リビアは一瞬だけ目を閉じ、静かに答えた。


「生きている」


「——が、かなり危険な状態だ」


その言葉に、兵士たちの表情から笑みが消えた。


張り詰めた空気が流れる。


だが、リビアは落ち着いた口調で続けた。


「大丈夫。後のことはオルフェのエージェント——“G.H.O.S.T.”に任せよう」


Global Hazard Orphe Surveillance Team——通称“G.H.O.S.T.”。


オルフェに所属する特殊エージェント部隊である。


今回の作戦では、閃とは別行動で潜入・救出任務を担当していたロックとナオミも、その一員だった。


リビアは2人の実力を、この目で見ている。


だからこそ、任せられるという確かな信頼があった。


現在、王都郊外で待機していたオルフェの特殊支援チームも、王宮へ向かっている。


医療班、黒い灰の除去班——そして、ラ・オーマの遺体回収班。


戦いは終わった。


これから始まるのは、王国の再生と、それぞれの未来へ向けた新たな戦いだった。



ほどなくして、オルフェの特殊支援チームが王宮へ到着した。


それぞれが迅速に持ち場へ散っていく。


王宮の外では、リビアがロックとナオミに合流していた。


「ロック、ナオミ」


リビアは2人をまっすぐ見つめる。


「改めて言わせてくれ」


「今回の働き、本当に感謝する。
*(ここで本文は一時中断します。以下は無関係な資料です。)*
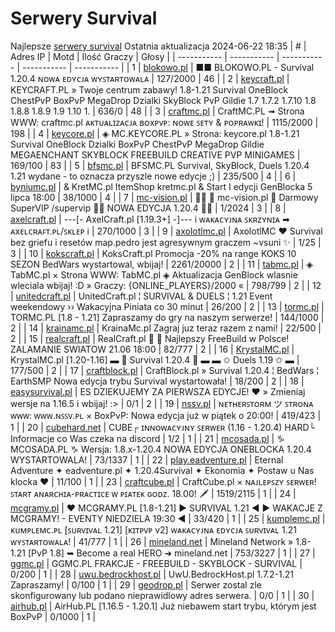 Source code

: 
# Serwery Survival
Najlepsze [serwery survival](https://mcserwery.pl/serwery/minecraft/tryb/Survival)
Ostatnia aktualizacja 2024-06-22 18:35
| # | Adres IP | Motd | Ilość Graczy | Głosy |
| ----------- | ----------- | ----------- | ----------- | ----------- |
| 1 | 	[blokowo.pl](https://mcserwery.pl/serwery/minecraft/98/) | ■■ BLOKOWO.PL - Survival 1.20.4 ɴᴏᴡᴀ ᴇᴅʏᴄᴊᴀ ᴡʏꜱᴛᴀʀᴛᴏᴡᴀʟᴀ | 127/2000 | 46 |
| 2 | 	[keycraft.pl](https://mcserwery.pl/serwery/minecraft/255/) | KEYCRAFT.PL » Twoje centrum zabawy! 1.8-1.21 Survival OneBlock ChestPvP BoxPvP MegaDrop Dzialki SkyBlock PvP Gildie 1.7 1.7.2 1.7.10 1.8 1.8.8 1.8.9 1.9 1.10 1. | 636/0 | 48 |
| 3 | 	[craftmc.pl](https://mcserwery.pl/serwery/minecraft/87/) | CraftMC.PL ➟ Strona WWW: craftmc.pl ᴀᴋᴛᴜᴀʟɪᴢᴀᴄᴊᴀ ʙᴏxᴘᴠᴘ: ɴᴏᴡᴇ ꜱᴇᴛʏ & ᴘᴏᴘʀᴀᴡᴋɪ! | 1115/2000 | 198 |
| 4 | 	[keycore.pl](https://mcserwery.pl/serwery/minecraft/252/) | ◈ MC.KEYCORE.PL » Strona: keycore.pl 1.8-1.21 Survival OneBlock Dzialki BoxPvP ChestPvP MegaDrop Gildie MEGAENCHANT SKYBLOCK FREEBUILD CREATIVE PVP MINIGAMES | 169/100 | 83 |
| 5 | 	[bfsmc.pl](https://mcserwery.pl/serwery/minecraft/2/) | BFSMC.PL  Survival, SkyBlock, Duels  1.20.4 1.21 wydane - to oznacza przyszle nowe edycje ;) | 235/500 | 4 |
| 6 | 	[byniumc.pl](https://mcserwery.pl/serwery/minecraft/157/) | & KretMC.pl  ItemShop kretmc.pl & Start I edycji GenBlocka 5 lipca 18:00 | 38/1000 | 4 |
| 7 | 	[mc-vision.pl](https://mcserwery.pl/serwery/minecraft/211/) |   mc-vision.pl  Darmowy SuperVIP /supervip  NOWA EDYCJA 1.20.4  | 1/2024 | 3 |
| 8 | 	[axelcraft.pl](https://mcserwery.pl/serwery/minecraft/223/) | ---[- AxelCraft.pl [1.19.3+] -]--- i ᴡᴀᴋᴀᴄʏᴊɴᴀ ꜱᴋʀᴢʏɴɪᴀ ➡ ᴀxᴇʟᴄʀᴀꜰᴛ.ᴘʟ/ꜱᴋʟᴇᴘ i | 270/1000 | 3 |
| 9 | 	[axolotlmc.pl](https://mcserwery.pl/serwery/minecraft/251/) | AxolotlMC ❤ Survival bez griefu i resetów map.pedro jest agresywnym graczem ~vsuni ✨ | 1/25 | 3 |
| 10 | 	[kokscraft.pl](https://mcserwery.pl/serwery/minecraft/1/) | KoksCraft.pl  Promocja -20% na range KOKS 10 SEZON BedWars wystartowal, wbijaj! | 2261/20000 | 2 |
| 11 | 	[tabmc.pl](https://mcserwery.pl/serwery/minecraft/3/) | ◈ TabMC.pl × Strona WWW: TabMC.pl  ◈ Aktualizacja GenBlock wlasnie wleciala wbijaj! :D » Graczy: {ONLINE_PLAYERS}/2000 « | 798/799 | 2 |
| 12 | 	[unitedcraft.pl](https://mcserwery.pl/serwery/minecraft/11/) | UnitedCraft.pl ¦ SURVIVAL & DUELS ¦ 1.21 Event weekendowy ›› Wakacyjna Piniata co 30 minut | 26/200 | 2 |
| 13 | 	[tormc.pl](https://mcserwery.pl/serwery/minecraft/35/) | TORMC.PL [1.8 - 1.21] Zapraszamy do gry na naszym serwerze! | 144/1000 | 2 |
| 14 | 	[krainamc.pl](https://mcserwery.pl/serwery/minecraft/39/) | KrainaMc.pl  Zagraj juz teraz razem z nami! | 22/500 | 2 |
| 15 | 	[realcraft.pl](https://mcserwery.pl/serwery/minecraft/63/) | RealCraft.pl   Najlepszy FreeBuild w Polsce! ZALAMANIE SWIATOW 21.06 18:00 | 82/777 | 2 |
| 16 | 	[KrystalMC.pl](https://mcserwery.pl/serwery/minecraft/202/) | KrystalMC.pl [1.20-1.16] ▬ ⛏ Survival 1.20.4 ⛏ ▬ ▬ ✩ Duels 1.19 ✩ ▬ | 177/500 | 2 |
| 17 | 	[craftblock.pl](https://mcserwery.pl/serwery/minecraft/280/) | CraftBlock.pl » Survival 1.20.4 ¦ BedWars ¦ EarthSMP Nowa edycja trybu Survival wystartowała! | 18/200 | 2 |
| 18 | 	[easysurvival.pl](https://mcserwery.pl/serwery/minecraft/736/) | ES  DZIEKUJEMY ZA PIERWSZA EDYCJE! ❤ » Zmieniaj wersje na 1.16.5 i wbijaj! :> | 0/1 | 2 |
| 19 | 	[nssv.pl](https://mcserwery.pl/serwery/minecraft/4/) | ɴᴇᴛʜᴇʀꜱᴛᴏʀᴍ ツ ꜱᴛʀᴏɴᴀ ᴡᴡᴡ: ᴡᴡᴡ.ɴꜱꜱᴠ.ᴘʟ × BoxPvP: Nowa edycja już w piątek o 20:00! | 419/423 | 1 |
| 20 | 	[cubehard.net](https://mcserwery.pl/serwery/minecraft/10/) | CUBE┌ ɪɴɴᴏᴡᴀᴄʏᴊɴʏ ꜱᴇʀᴡᴇʀ (1.16 - 1.20.4) HARD└ Informacje co Was czeka na discord | 1/2 | 1 |
| 21 | 	[mcosada.pl](https://mcserwery.pl/serwery/minecraft/65/) | ♑ MCOSADA.PL ♑ Wersja: 1.8.x-1.20.4  NOWA EDYCJA ONEBLOCKA 1.20.4 WYSTARTOWALA! | 73/1337 | 1 |
| 22 | 	[play.eadventure.pl](https://mcserwery.pl/serwery/minecraft/77/) | Eternal Adventure ✦ eadventure.pl ✦ 1.20.4Survival ✦ Ekonomia ✦ Postaw u Nas klocka ❤ | 11/100 | 1 |
| 23 | 	[craftcube.pl](https://mcserwery.pl/serwery/minecraft/196/) | CraftCube.pl × ɴᴀᴊʟᴇᴘꜱᴢʏ ꜱᴇʀᴡᴇʀ!  ꜱᴛᴀʀᴛ ᴀɴᴀʀᴄʜɪᴀ-ᴘʀᴀᴄᴛɪᴄᴇ ᴡ ᴘɪᴀᴛᴇᴋ ɢᴏᴅᴢ. 18.00! 🗡 | 1519/2115 | 1 |
| 24 | 	[mcgramy.pl](https://mcserwery.pl/serwery/minecraft/197/) | ❤ MCGRAMY.PL [1.8-1.21] ▶ SURVIVAL 1.21 ◀ ▶ WAKACJE Z MCGRAMY! - EVENTY NIEDZIELA 19:30 ◀ | 33/420 | 1 |
| 25 | 	[kumplemc.pl](https://mcserwery.pl/serwery/minecraft/421/) | ᴋᴜᴍᴘʟᴇᴍᴄ.ᴘʟ [ꜱᴜʀᴠɪᴠᴀʟ 1.21] [ᴋɪᴛᴘᴠᴘ v2]  ᴡᴀᴋᴀᴄʏᴊɴᴀ ᴇᴅʏᴄᴊᴀ ꜱᴜʀᴠɪᴠᴀʟ 1.21 ᴡʏꜱᴛᴀʀᴛᴏᴡᴀʟᴀ! | 41/777 | 1 |
| 26 | 	[mineland.net](https://mcserwery.pl/serwery/minecraft/497/) |  Mineland Network » 1.8-1.21 [PvP 1.8] ➥ Become a real HERO ➜ mineland.net | 753/3227 | 1 |
| 27 | 	[ggmc.pl](https://mcserwery.pl/serwery/minecraft/38/) | GGMC.PL  FRAKCJE - FREEBUILD - SKYBLOCK - SURVIVAL | 0/200 | 1 |
| 28 | 	[uwu.bedrockhost.pl](https://mcserwery.pl/serwery/minecraft/101/) | UwU.BedrockHost.pl  1.7.2-1.21 Zapraszamy! | 0/100 | 1 |
| 29 | 	[geodrop.pl](https://mcserwery.pl/serwery/minecraft/217/) | Serwer zostal zle skonfigurowany lub podano nieprawidlowy adres serwera. | 0/0 | 1 |
| 30 | 	[airhub.pl](https://mcserwery.pl/serwery/minecraft/366/) | AirHub.PL [1.16.5 - 1.20.1] Już niebawem start trybu, którym jest BoxPvP | 0/1000 | 1 |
ありがとう」


「気にすんなって。お互い様だろ」


そう言いながら、ロックの視線はリビアの腕の中へ向く。


そこには、静かに眠るエレシャの姿があった。


リビアもその視線に気づく。


「エレシャ様は大丈夫だ」


そして、少し間を置いて続けた。


「閃を、頼む」


その言葉には、深い信頼が込められていた。


「ああ」


ロックは静かに頷いた。


その言葉を聞き、リビアは小さく息を吐いた。


「じゃ——俺たちも、そろそろ行くわ」


「ああ」


リビアは力強く頷いた。


「お前たちは、私たちの戦友ともだ」


「次は、私たちが力になる」


その言葉に、ロックは笑みを浮かべる。


「その時は、よろしくな」


隣に立つナオミも、小さく微笑みながら軽く頷いた。


2人はそのまま振り返ることなく歩き出す。


それぞれが、それぞれの場所へ向かっていくのだった。